Created: 13 Nov 2024
Revised: 13 Nov 2024
Author: Morgan, R.;Mooney, R.A.;Moore, M.;O'Brien, C.;Staples, C.J.;Michaelsen, B.H.;McKirdy, D.M.;Kagya, M.N.L.;Gibson, H.J.;Watson, P.G.;Duddy, I.R.;Kelly, P.R.
Apatite fission track analysis (AFTA), detailed source rock property and organic maceral vitrinite reflectance data has been collected from several key wells neighbouring the Eringa Trough, as part of a collaborative ARC grant project run by MESA...
Apatite fission track analysis (AFTA), detailed source rock property and organic maceral vitrinite reflectance data has been collected from several key wells neighbouring the Eringa Trough, as part of a collaborative ARC grant project run by MESA and the NCPGG. The Eringa Trough, located beneath the western margin of the Great Artesian Basin in South Australia and the Northern Territory, contains up to 2500 metres of combined Permian Pedirka Basin and Mesozoic Eromanga Basin section overlying Palaeozoic units equivalent to the Amadeus Basin.

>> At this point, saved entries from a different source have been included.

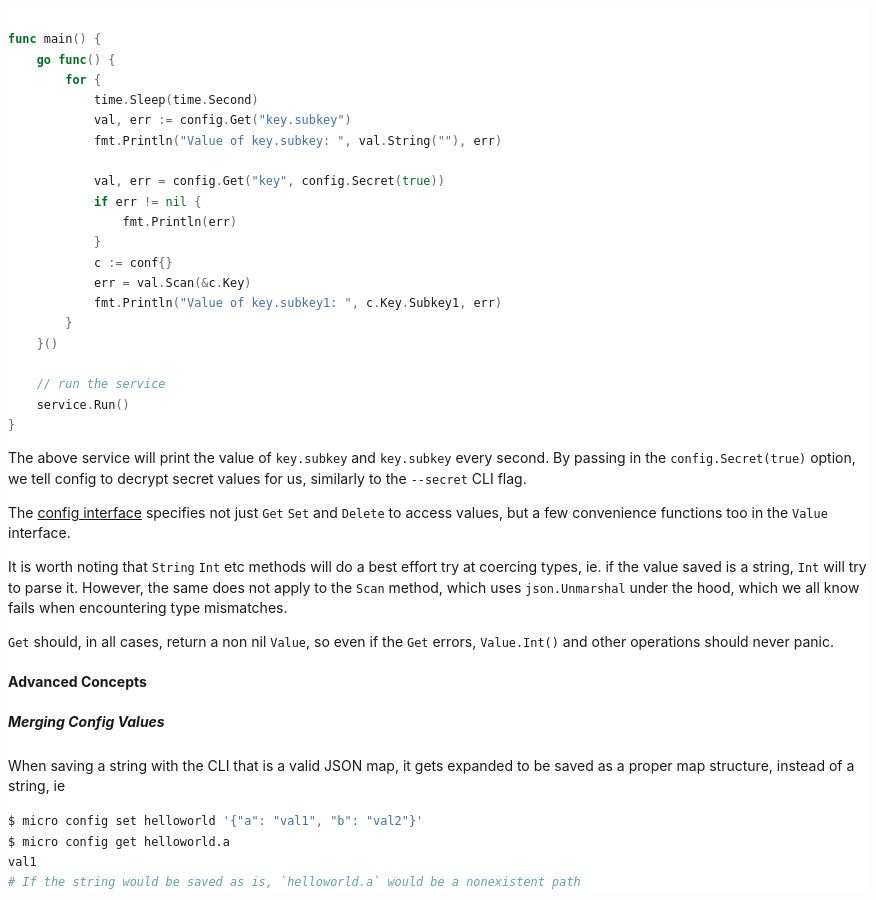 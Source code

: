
 ```go

func main() {
	go func() {
		for {
			time.Sleep(time.Second)
			val, err := config.Get("key.subkey")
			fmt.Println("Value of key.subkey: ", val.String(""), err)

			val, err = config.Get("key", config.Secret(true))
			if err != nil {
				fmt.Println(err)
			}
			c := conf{}
			err = val.Scan(&c.Key)
			fmt.Println("Value of key.subkey1: ", c.Key.Subkey1, err)
		}
	}()

	// run the service
	service.Run()
}
```

The above service will print the value of `key.subkey` and `key.subkey` every second. By passing in
the `config.Secret(true)` option, we tell config to decrypt secret values for us, similarly to the `--secret` CLI flag.

The [config interface](https://github.com/micro-community/micro/blob/master/service/config/config.go) specifies not
just `Get` `Set` and `Delete` to access values, but a few convenience functions too in the `Value` interface.


It is worth noting that `String` `Int` etc methods will do a best effort try at coercing types, ie. if the value saved
is a string, `Int` will try to parse it. However, the same does not apply to the `Scan` method, which
uses `json.Unmarshal` under the hood, which we all know fails when encountering type mismatches.

`Get` should, in all cases, return a non nil `Value`, so even if the `Get` errors, `Value.Int()` and other operations
should never panic.

#### Advanced Concepts

##### Merging Config Values

When saving a string with the CLI that is a valid JSON map, it gets expanded to be saved as a proper map structure, instead of a string, ie

```sh
$ micro config set helloworld '{"a": "val1", "b": "val2"}'
$ micro config get helloworld.a
val1
# If the string would be saved as is, `helloworld.a` would be a nonexistent path
```
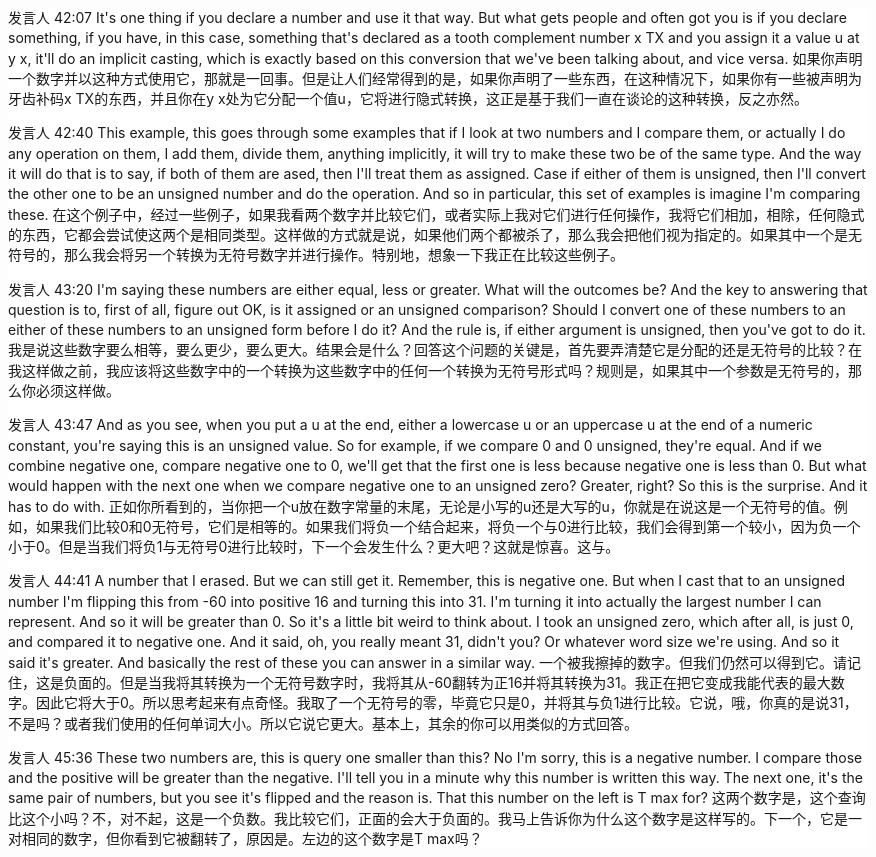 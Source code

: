 发言人   42:07
It's one thing if you declare a number and use it that way. But what gets people and often got you is if you declare something, if you have, in this case, something that's declared as a tooth complement number x TX and you assign it a value u at y x, it'll do an implicit casting, which is exactly based on this conversion that we've been talking about, and vice versa. 
如果你声明一个数字并以这种方式使用它，那就是一回事。但是让人们经常得到的是，如果你声明了一些东西，在这种情况下，如果你有一些被声明为牙齿补码x TX的东西，并且你在y x处为它分配一个值u，它将进行隐式转换，这正是基于我们一直在谈论的这种转换，反之亦然。

发言人   42:40
This example, this goes through some examples that if I look at two numbers and I compare them, or actually I do any operation on them, I add them, divide them, anything implicitly, it will try to make these two be of the same type. And the way it will do that is to say, if both of them are ased, then I'll treat them as assigned. Case if either of them is unsigned, then I'll convert the other one to be an unsigned number and do the operation. And so in particular, this set of examples is imagine I'm comparing these. 
在这个例子中，经过一些例子，如果我看两个数字并比较它们，或者实际上我对它们进行任何操作，我将它们相加，相除，任何隐式的东西，它都会尝试使这两个是相同类型。这样做的方式就是说，如果他们两个都被杀了，那么我会把他们视为指定的。如果其中一个是无符号的，那么我会将另一个转换为无符号数字并进行操作。特别地，想象一下我正在比较这些例子。


发言人   43:20
I'm saying these numbers are either equal, less or greater. What will the outcomes be? And the key to answering that question is to, first of all, figure out OK, is it assigned or an unsigned comparison? Should I convert one of these numbers to an either of these numbers to an unsigned form before I do it? And the rule is, if either argument is unsigned, then you've got to do it. 
我是说这些数字要么相等，要么更少，要么更大。结果会是什么？回答这个问题的关键是，首先要弄清楚它是分配的还是无符号的比较？在我这样做之前，我应该将这些数字中的一个转换为这些数字中的任何一个转换为无符号形式吗？规则是，如果其中一个参数是无符号的，那么你必须这样做。

发言人   43:47
And as you see, when you put a u at the end, either a lowercase u or an uppercase u at the end of a numeric constant, you're saying this is an unsigned value. So for example, if we compare 0 and 0 unsigned, they're equal. And if we combine negative one, compare negative one to 0, we'll get that the first one is less because negative one is less than 0. But what would happen with the next one when we compare negative one to an unsigned zero? Greater, right? So this is the surprise. And it has to do with. 
正如你所看到的，当你把一个u放在数字常量的末尾，无论是小写的u还是大写的u，你就是在说这是一个无符号的值。例如，如果我们比较0和0无符号，它们是相等的。如果我们将负一个结合起来，将负一个与0进行比较，我们会得到第一个较小，因为负一个小于0。但是当我们将负1与无符号0进行比较时，下一个会发生什么？更大吧？这就是惊喜。这与。


发言人   44:41
A number that I erased. But we can still get it. Remember, this is negative one. But when I cast that to an unsigned number I'm flipping this from -60 into positive 16 and turning this into 31. I'm turning it into actually the largest number I can represent. And so it will be greater than 0. So it's a little bit weird to think about. I took an unsigned zero, which after all, is just 0, and compared it to negative one. And it said, oh, you really meant 31, didn't you? Or whatever word size we're using. And so it said it's greater. And basically the rest of these you can answer in a similar way. 
一个被我擦掉的数字。但我们仍然可以得到它。请记住，这是负面的。但是当我将其转换为一个无符号数字时，我将其从-60翻转为正16并将其转换为31。我正在把它变成我能代表的最大数字。因此它将大于0。所以思考起来有点奇怪。我取了一个无符号的零，毕竟它只是0，并将其与负1进行比较。它说，哦，你真的是说31，不是吗？或者我们使用的任何单词大小。所以它说它更大。基本上，其余的你可以用类似的方式回答。


发言人   45:36
These two numbers are, this is query one smaller than this? No I'm sorry, this is a negative number. I compare those and the positive will be greater than the negative. I'll tell you in a minute why this number is written this way. The next one, it's the same pair of numbers, but you see it's flipped and the reason is. That this number on the left is T max for? 
这两个数字是，这个查询比这个小吗？不，对不起，这是一个负数。我比较它们，正面的会大于负面的。我马上告诉你为什么这个数字是这样写的。下一个，它是一对相同的数字，但你看到它被翻转了，原因是。左边的这个数字是T max吗？
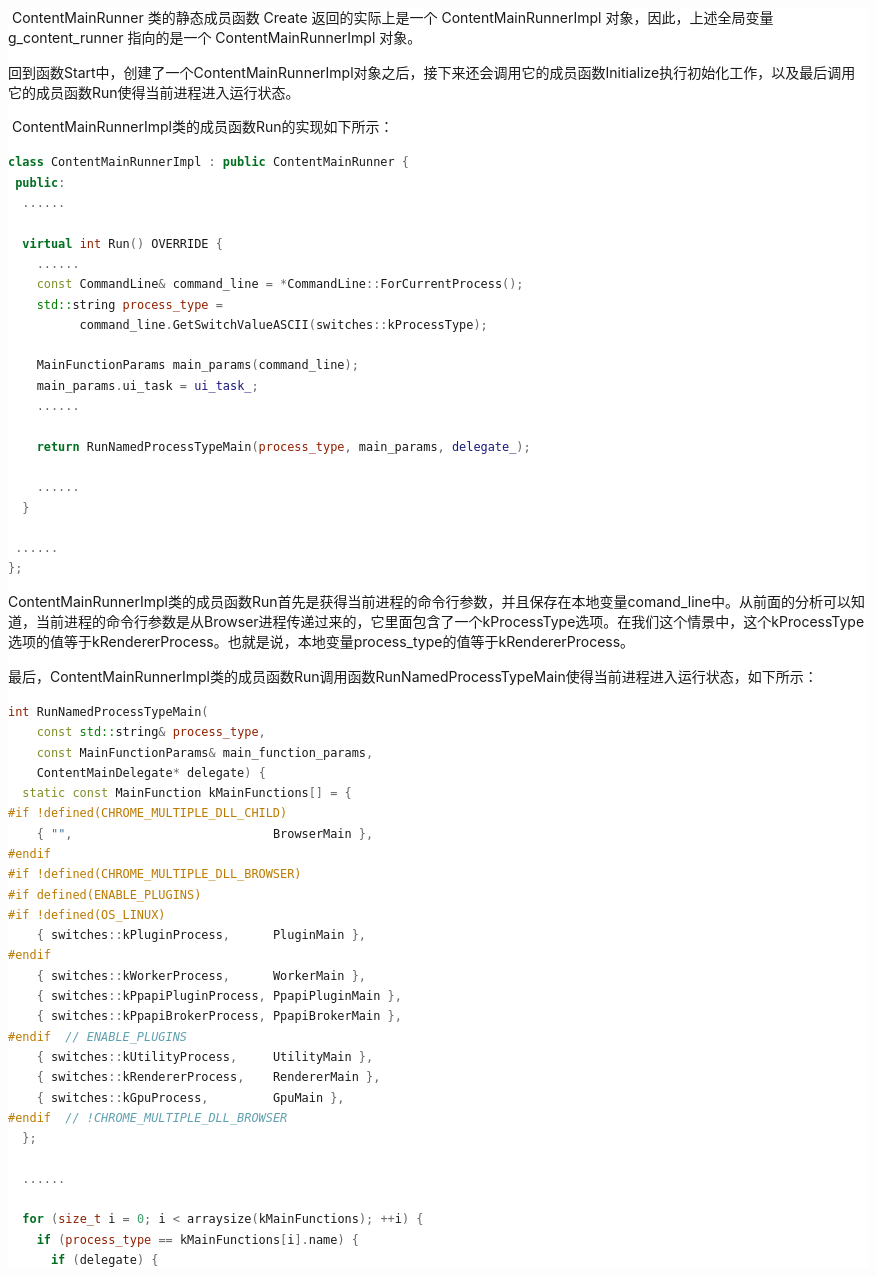 ​		ContentMainRunner 类的静态成员函数 Create 返回的实际上是一个 ContentMainRunnerImpl 对象，因此，上述全局变量 g_content_runner 指向的是一个 ContentMainRunnerImpl 对象。

​        回到函数Start中，创建了一个ContentMainRunnerImpl对象之后，接下来还会调用它的成员函数Initialize执行初始化工作，以及最后调用它的成员函数Run使得当前进程进入运行状态。

​		ContentMainRunnerImpl类的成员函数Run的实现如下所示：

```c++
class ContentMainRunnerImpl : public ContentMainRunner {  
 public:  
  ......  
  
  virtual int Run() OVERRIDE {  
    ......  
    const CommandLine& command_line = *CommandLine::ForCurrentProcess();  
    std::string process_type =  
          command_line.GetSwitchValueASCII(switches::kProcessType);  
  
    MainFunctionParams main_params(command_line);  
    main_params.ui_task = ui_task_;  
    ......  
  
    return RunNamedProcessTypeMain(process_type, main_params, delegate_);  
  
    ......  
  }  
  
 ......  
};  
```

​		ContentMainRunnerImpl类的成员函数Run首先是获得当前进程的命令行参数，并且保存在本地变量comand_line中。从前面的分析可以知道，当前进程的命令行参数是从Browser进程传递过来的，它里面包含了一个kProcessType选项。在我们这个情景中，这个kProcessType选项的值等于kRendererProcess。也就是说，本地变量process_type的值等于kRendererProcess。

​		最后，ContentMainRunnerImpl类的成员函数Run调用函数RunNamedProcessTypeMain使得当前进程进入运行状态，如下所示：

```c++
int RunNamedProcessTypeMain(  
    const std::string& process_type,  
    const MainFunctionParams& main_function_params,  
    ContentMainDelegate* delegate) {  
  static const MainFunction kMainFunctions[] = {  
#if !defined(CHROME_MULTIPLE_DLL_CHILD)  
    { "",                            BrowserMain },  
#endif  
#if !defined(CHROME_MULTIPLE_DLL_BROWSER)  
#if defined(ENABLE_PLUGINS)  
#if !defined(OS_LINUX)  
    { switches::kPluginProcess,      PluginMain },  
#endif  
    { switches::kWorkerProcess,      WorkerMain },  
    { switches::kPpapiPluginProcess, PpapiPluginMain },  
    { switches::kPpapiBrokerProcess, PpapiBrokerMain },  
#endif  // ENABLE_PLUGINS  
    { switches::kUtilityProcess,     UtilityMain },  
    { switches::kRendererProcess,    RendererMain },  
    { switches::kGpuProcess,         GpuMain },  
#endif  // !CHROME_MULTIPLE_DLL_BROWSER  
  };  
  
  ......  
  
  for (size_t i = 0; i < arraysize(kMainFunctions); ++i) {  
    if (process_type == kMainFunctions[i].name) {  
      if (delegate) {  
``` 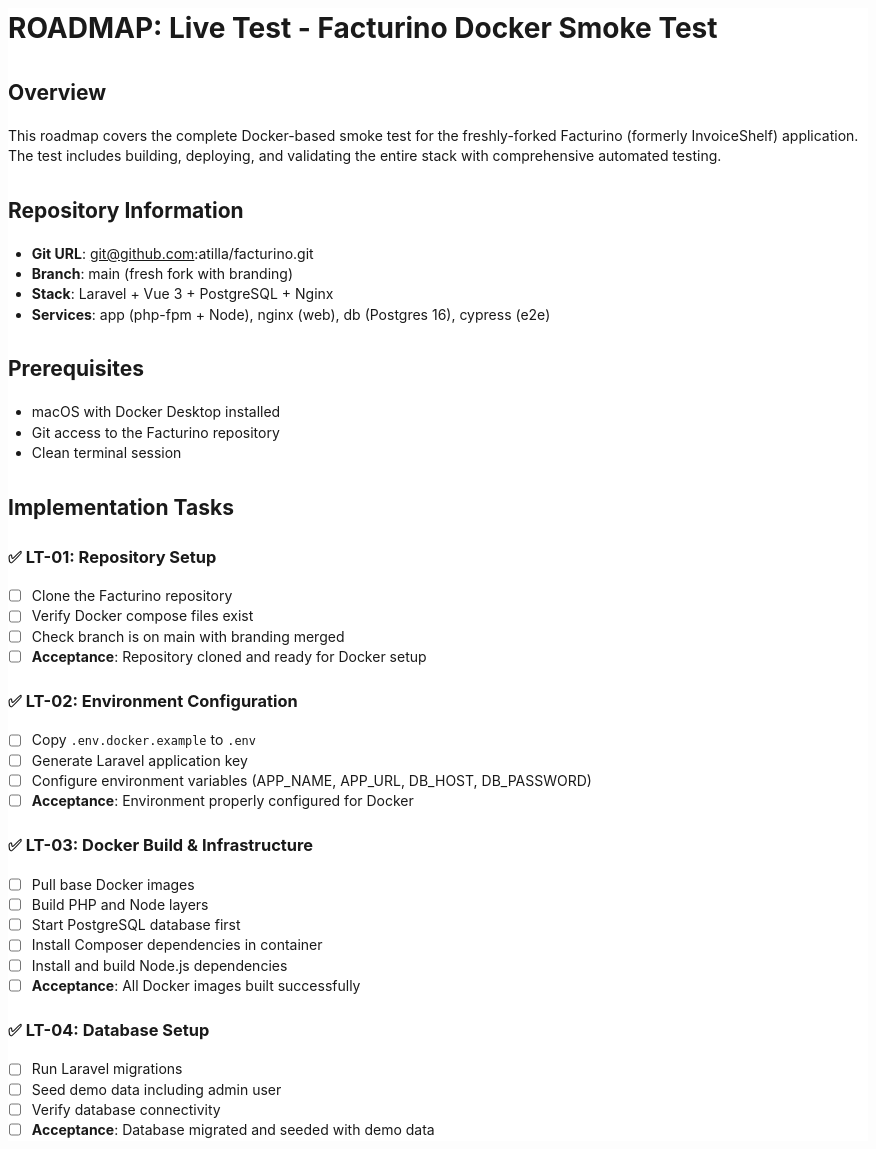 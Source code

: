 # ROADMAP: Live Test - Facturino Docker Smoke Test

## Overview
This roadmap covers the complete Docker-based smoke test for the freshly-forked Facturino (formerly InvoiceShelf) application. The test includes building, deploying, and validating the entire stack with comprehensive automated testing.

## Repository Information
- **Git URL**: git@github.com:atilla/facturino.git
- **Branch**: main (fresh fork with branding)
- **Stack**: Laravel + Vue 3 + PostgreSQL + Nginx
- **Services**: app (php-fpm + Node), nginx (web), db (Postgres 16), cypress (e2e)

## Prerequisites
- macOS with Docker Desktop installed
- Git access to the Facturino repository
- Clean terminal session

## Implementation Tasks

### ✅ LT-01: Repository Setup
- [ ] Clone the Facturino repository
- [ ] Verify Docker compose files exist
- [ ] Check branch is on main with branding merged
- [ ] **Acceptance**: Repository cloned and ready for Docker setup

### ✅ LT-02: Environment Configuration 
- [ ] Copy `.env.docker.example` to `.env`
- [ ] Generate Laravel application key
- [ ] Configure environment variables (APP_NAME, APP_URL, DB_HOST, DB_PASSWORD)
- [ ] **Acceptance**: Environment properly configured for Docker

### ✅ LT-03: Docker Build & Infrastructure
- [ ] Pull base Docker images
- [ ] Build PHP and Node layers
- [ ] Start PostgreSQL database first
- [ ] Install Composer dependencies in container
- [ ] Install and build Node.js dependencies
- [ ] **Acceptance**: All Docker images built successfully

### ✅ LT-04: Database Setup
- [ ] Run Laravel migrations
- [ ] Seed demo data including admin user
- [ ] Verify database connectivity
- [ ] **Acceptance**: Database migrated and seeded with demo data

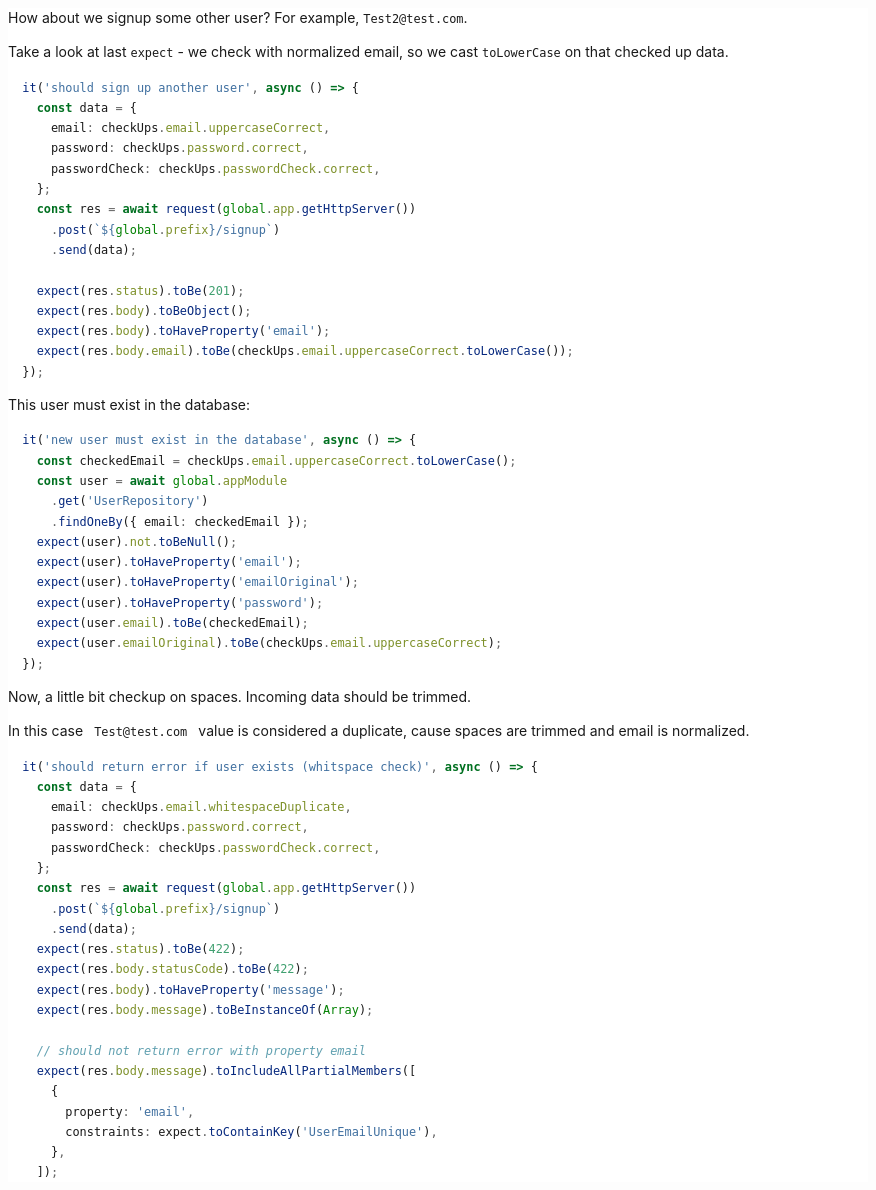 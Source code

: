 How about we signup some other user? For example, `Test2@test.com`.

Take a look at last `expect` - we check with normalized email, so we cast `toLowerCase` on that checked up data.

```typescript
  it('should sign up another user', async () => {
    const data = {
      email: checkUps.email.uppercaseCorrect,
      password: checkUps.password.correct,
      passwordCheck: checkUps.passwordCheck.correct,
    };
    const res = await request(global.app.getHttpServer())
      .post(`${global.prefix}/signup`)
      .send(data);

    expect(res.status).toBe(201);
    expect(res.body).toBeObject();
    expect(res.body).toHaveProperty('email');
    expect(res.body.email).toBe(checkUps.email.uppercaseCorrect.toLowerCase());
  });
```

This user must exist in the database:

```typescript
  it('new user must exist in the database', async () => {
    const checkedEmail = checkUps.email.uppercaseCorrect.toLowerCase();
    const user = await global.appModule
      .get('UserRepository')
      .findOneBy({ email: checkedEmail });
    expect(user).not.toBeNull();
    expect(user).toHaveProperty('email');
    expect(user).toHaveProperty('emailOriginal');
    expect(user).toHaveProperty('password');
    expect(user.email).toBe(checkedEmail);
    expect(user.emailOriginal).toBe(checkUps.email.uppercaseCorrect);
  });
```

Now, a little bit checkup on spaces. Incoming data should be trimmed.

In this case `  Test@test.com  ` value is considered a duplicate, cause spaces are trimmed and email is normalized.

```typescript
  it('should return error if user exists (whitspace check)', async () => {
    const data = {
      email: checkUps.email.whitespaceDuplicate,
      password: checkUps.password.correct,
      passwordCheck: checkUps.passwordCheck.correct,
    };
    const res = await request(global.app.getHttpServer())
      .post(`${global.prefix}/signup`)
      .send(data);
    expect(res.status).toBe(422);
    expect(res.body.statusCode).toBe(422);
    expect(res.body).toHaveProperty('message');
    expect(res.body.message).toBeInstanceOf(Array);

    // should not return error with property email
    expect(res.body.message).toIncludeAllPartialMembers([
      {
        property: 'email',
        constraints: expect.toContainKey('UserEmailUnique'),
      },
    ]);

```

The AFTA and reflectance data show that up to 40 degrees Centigrade elevated palaeotemperatures have occurred over a large part of the western Great Artesian Basin margin in the last 150 Ma. Likely causes for these elevated palaeotemperatures are burial prior to uplift and erosion of Cretaceous section, and heating related to hot water moving through Mesozoic aquifers. Significant erosion of Cretaceous section in the Late Cretaceous-Early Tertiary and later in the mid Tertiary is held most likely. Extrapolating such thermal history constraints from the margins, thermal history modelling suggests that the base of the Permian in the deepest part of the Eringa Trough entered the upper part of the oil window in the Permian and passed through the main oil window in the Cretaceous. The base of the Eromanga Basin sequence entered the oil window at approximately 100 Ma, and reached maximum maturity in the mid-Tertiary. The top of the oil window is closer to the surface than previously thought, making the shallow prospects delineated in SA and the NT more prospective. By comparison with neighbouring Pedirka and Simpson Basins source rock qualities and depositional characteristics, both the Permian and Jurassic source facies should be better developed in the centre of the Eringa Trough, where they are likely to have experienced temperatures suitable for hydrocarbon generation. Any hydrocarbons generated may have been trapped in structures within the trough, rather than migrating high onto the eastern flank of the trough where petroleum exploration wells in SA and the NT failed to detect hydrocarbons.